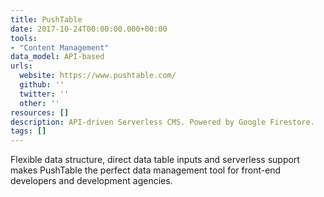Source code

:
 ```yaml
---
title: PushTable
date: 2017-10-24T00:00:00.000+00:00
tools:
- "Content Management"
data_model: API-based
urls:
  website: https://www.pushtable.com/
  github: ''
  twitter: ''
  other: ''
resources: []
description: API-driven Serverless CMS. Powered by Google Firestore.
tags: []
---
```

Flexible data structure, direct data table inputs and serverless support makes PushTable the perfect data management tool for front-end developers and development agencies.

---*---

**What is being asked**. Please transcribe the whole listing above exactly, with the images left out.

**Exercise output**.
Source code

:
 ```yaml
---
title: PushTable
date: 2017-10-24T00:00:00.000+00:00
tools:
- "Content Management"
data_model: API-based
urls:
  website: https://www.pushtable.com/
  github: ''
  twitter: ''
  other: ''
resources: []
description: API-driven Serverless CMS. Powered by Google Firestore.
tags: []
---
```

Flexible data structure, direct data table inputs and serverless support makes PushTable the perfect data management tool for front-end developers and development agencies.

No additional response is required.